→ **Records provided**:
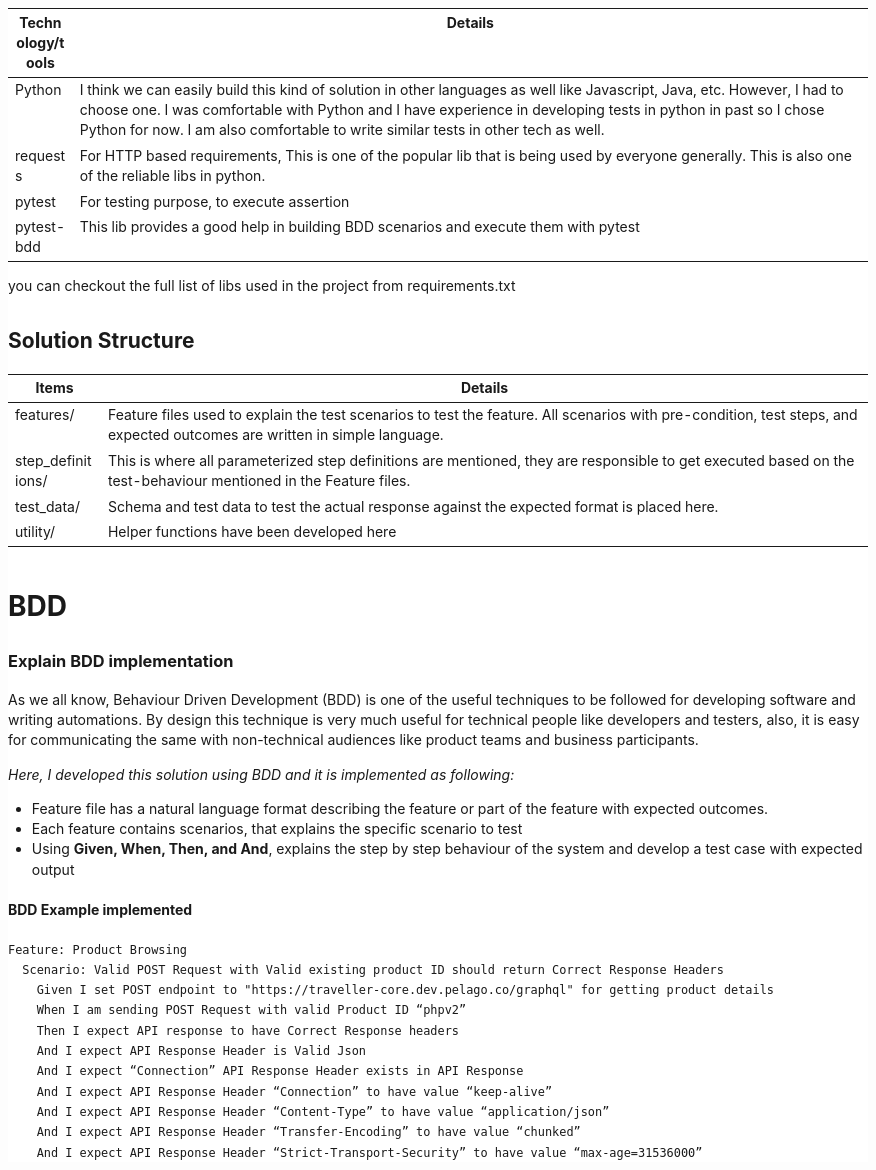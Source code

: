 | Technology/tools | Details |
| ------ | ------ |
| Python | I think we can easily build this kind of solution in other languages as well like Javascript, Java, etc. However, I had to choose one. I was comfortable with Python and I have experience in developing tests in python in past so I chose Python for now. I am also comfortable to write similar tests in other tech as well.  |
| requests | For HTTP based requirements, This is one of the popular lib that is being used by everyone generally. This is also one of the reliable libs in python. |
| pytest | For testing purpose, to execute assertion|
| pytest-bdd | This lib provides a good help in building BDD scenarios and execute them with pytest|

you can checkout the full list of libs used in the project from requirements.txt


## Solution Structure
| Items | Details |
| ------ | ------ |
| features/ | Feature files used to explain the test scenarios to test the feature. All scenarios with pre-condition, test steps, and expected outcomes are written in simple language. |
| step_definitions/ | This is where all parameterized step definitions are mentioned, they are responsible to get executed based on the test-behaviour mentioned in the Feature files.|
| test_data/ | Schema and test data to test the actual response against the expected format is placed here.|
| utility/ | Helper functions have been developed here|

# BDD
### Explain BDD implementation

As we all know, Behaviour Driven Development (BDD) is one of the useful techniques to be followed for developing software and writing automations. By design this technique is very much useful for technical people like developers and testers, also, it is easy for communicating the same with non-technical audiences like product teams and business participants.

_Here, I developed this solution using BDD and it is implemented as following:_
- Feature file has a natural language format describing the feature or part of the feature with expected outcomes.
- Each feature contains scenarios, that explains the specific scenario to test
- Using **Given, When, Then, and And**, explains the step by step behaviour of the system and develop a test case with expected output


#### BDD Example implemented
```
Feature: Product Browsing
  Scenario: Valid POST Request with Valid existing product ID should return Correct Response Headers
    Given I set POST endpoint to "https://traveller-core.dev.pelago.co/graphql" for getting product details
    When I am sending POST Request with valid Product ID “phpv2”
    Then I expect API response to have Correct Response headers
    And I expect API Response Header is Valid Json
    And I expect “Connection” API Response Header exists in API Response
    And I expect API Response Header “Connection” to have value “keep-alive”
    And I expect API Response Header “Content-Type” to have value “application/json”
    And I expect API Response Header “Transfer-Encoding” to have value “chunked”
    And I expect API Response Header “Strict-Transport-Security” to have value “max-age=31536000”
```
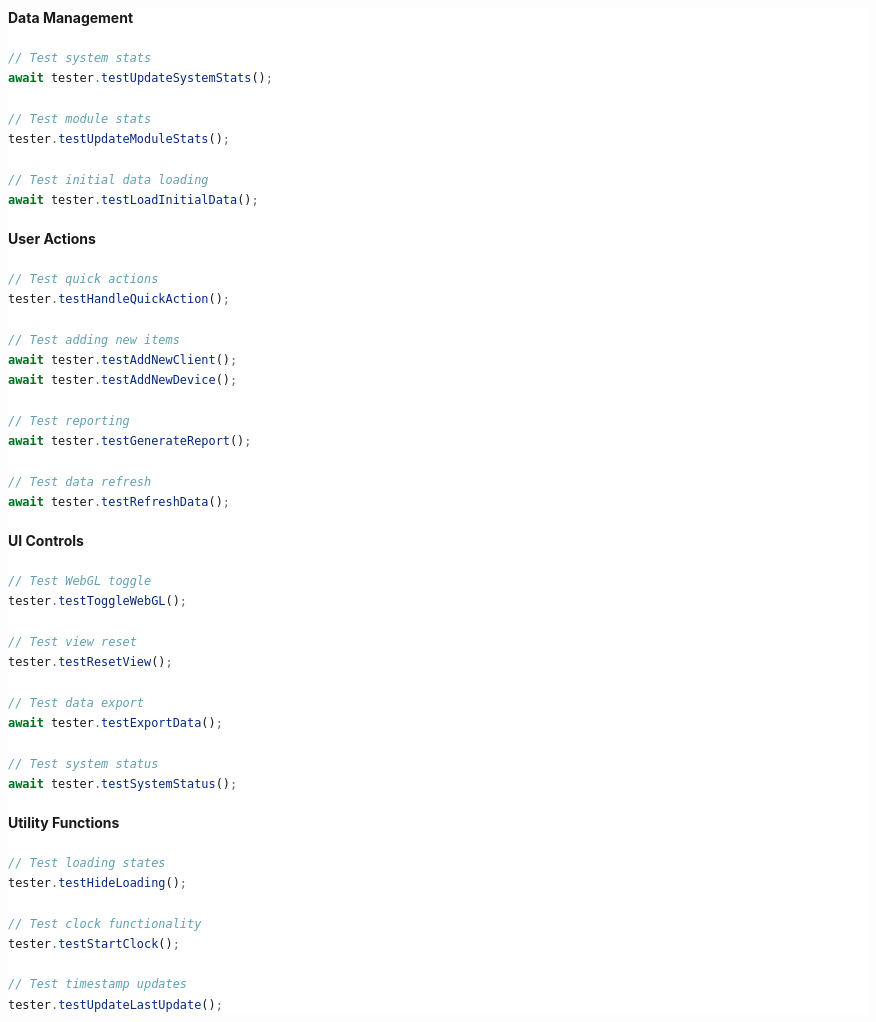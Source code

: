 #### **Data Management**
```javascript
// Test system stats
await tester.testUpdateSystemStats();

// Test module stats
tester.testUpdateModuleStats();

// Test initial data loading
await tester.testLoadInitialData();
```

#### **User Actions**
```javascript
// Test quick actions
tester.testHandleQuickAction();

// Test adding new items
await tester.testAddNewClient();
await tester.testAddNewDevice();

// Test reporting
await tester.testGenerateReport();

// Test data refresh
await tester.testRefreshData();
```

#### **UI Controls**
```javascript
// Test WebGL toggle
tester.testToggleWebGL();

// Test view reset
tester.testResetView();

// Test data export
await tester.testExportData();

// Test system status
await tester.testSystemStatus();
```

#### **Utility Functions**
```javascript
// Test loading states
tester.testHideLoading();

// Test clock functionality
tester.testStartClock();

// Test timestamp updates
tester.testUpdateLastUpdate();
```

→ **Directions for this task**:
In the reply, give again exactly the lines from the beginning of the entries above through the line with "implemented as following:_"; pictures stay out.

→ **Finished exercise**:
Source code

: | Technology/tools | Details |
| ------ | ------ |
| Python | I think we can easily build this kind of solution in other languages as well like Javascript, Java, etc. However, I had to choose one. I was comfortable with Python and I have experience in developing tests in python in past so I chose Python for now. I am also comfortable to write similar tests in other tech as well.  |
| requests | For HTTP based requirements, This is one of the popular lib that is being used by everyone generally. This is also one of the reliable libs in python. |
| pytest | For testing purpose, to execute assertion|
| pytest-bdd | This lib provides a good help in building BDD scenarios and execute them with pytest|

you can checkout the full list of libs used in the project from requirements.txt


## Solution Structure
| Items | Details |
| ------ | ------ |
| features/ | Feature files used to explain the test scenarios to test the feature. All scenarios with pre-condition, test steps, and expected outcomes are written in simple language. |
| step_definitions/ | This is where all parameterized step definitions are mentioned, they are responsible to get executed based on the test-behaviour mentioned in the Feature files.|
| test_data/ | Schema and test data to test the actual response against the expected format is placed here.|
| utility/ | Helper functions have been developed here|

# BDD
### Explain BDD implementation

As we all know, Behaviour Driven Development (BDD) is one of the useful techniques to be followed for developing software and writing automations. By design this technique is very much useful for technical people like developers and testers, also, it is easy for communicating the same with non-technical audiences like product teams and business participants.

_Here, I developed this solution using BDD and it is implemented as following:_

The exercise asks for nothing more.